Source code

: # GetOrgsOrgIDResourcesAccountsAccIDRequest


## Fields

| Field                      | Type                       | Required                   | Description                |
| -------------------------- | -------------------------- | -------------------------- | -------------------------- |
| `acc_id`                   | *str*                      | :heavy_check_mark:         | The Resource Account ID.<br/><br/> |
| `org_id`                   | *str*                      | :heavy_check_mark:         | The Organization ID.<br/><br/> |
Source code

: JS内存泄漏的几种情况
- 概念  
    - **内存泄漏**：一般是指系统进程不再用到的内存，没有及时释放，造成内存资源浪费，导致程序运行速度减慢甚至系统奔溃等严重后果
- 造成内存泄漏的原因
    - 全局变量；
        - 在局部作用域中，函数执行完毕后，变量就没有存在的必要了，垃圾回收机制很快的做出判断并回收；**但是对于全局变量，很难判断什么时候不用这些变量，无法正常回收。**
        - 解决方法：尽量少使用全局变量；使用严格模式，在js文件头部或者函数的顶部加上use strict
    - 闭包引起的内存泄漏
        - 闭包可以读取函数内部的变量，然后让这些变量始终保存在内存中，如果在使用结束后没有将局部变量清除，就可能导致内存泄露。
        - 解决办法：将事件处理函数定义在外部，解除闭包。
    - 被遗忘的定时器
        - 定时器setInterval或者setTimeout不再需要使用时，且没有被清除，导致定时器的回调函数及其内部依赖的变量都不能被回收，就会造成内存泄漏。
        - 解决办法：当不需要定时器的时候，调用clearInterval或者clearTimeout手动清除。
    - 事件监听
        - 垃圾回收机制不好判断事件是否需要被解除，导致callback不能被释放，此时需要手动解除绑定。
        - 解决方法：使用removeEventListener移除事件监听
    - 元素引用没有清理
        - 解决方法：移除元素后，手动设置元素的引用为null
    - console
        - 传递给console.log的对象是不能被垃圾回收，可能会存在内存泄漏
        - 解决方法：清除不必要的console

- - - - -

:: Task statement ::
Every line in the material must be retyped exactly, with none omitted.

:: Response to the exercise ::
Source code

: # GetOrgsOrgIDResourcesAccountsAccIDRequest


## Fields

| Field                      | Type                       | Required                   | Description                |
| -------------------------- | -------------------------- | -------------------------- | -------------------------- |
| `acc_id`                   | *str*                      | :heavy_check_mark:         | The Resource Account ID.<br/><br/> |
| `org_id`                   | *str*                      | :heavy_check_mark:         | The Organization ID.<br/><br/> |
Source code

: JS内存泄漏的几种情况
- 概念  
    - **内存泄漏**：一般是指系统进程不再用到的内存，没有及时释放，造成内存资源浪费，导致程序运行速度减慢甚至系统奔溃等严重后果
- 造成内存泄漏的原因
    - 全局变量；
        - 在局部作用域中，函数执行完毕后，变量就没有存在的必要了，垃圾回收机制很快的做出判断并回收；**但是对于全局变量，很难判断什么时候不用这些变量，无法正常回收。**
        - 解决方法：尽量少使用全局变量；使用严格模式，在js文件头部或者函数的顶部加上use strict
    - 闭包引起的内存泄漏
        - 闭包可以读取函数内部的变量，然后让这些变量始终保存在内存中，如果在使用结束后没有将局部变量清除，就可能导致内存泄露。
        - 解决办法：将事件处理函数定义在外部，解除闭包。
    - 被遗忘的定时器
        - 定时器setInterval或者setTimeout不再需要使用时，且没有被清除，导致定时器的回调函数及其内部依赖的变量都不能被回收，就会造成内存泄漏。
        - 解决办法：当不需要定时器的时候，调用clearInterval或者clearTimeout手动清除。
    - 事件监听
        - 垃圾回收机制不好判断事件是否需要被解除，导致callback不能被释放，此时需要手动解除绑定。
        - 解决方法：使用removeEventListener移除事件监听
    - 元素引用没有清理
        - 解决方法：移除元素后，手动设置元素的引用为null
    - console
        - 传递给console.log的对象是不能被垃圾回收，可能会存在内存泄漏
        - 解决方法：清除不必要的console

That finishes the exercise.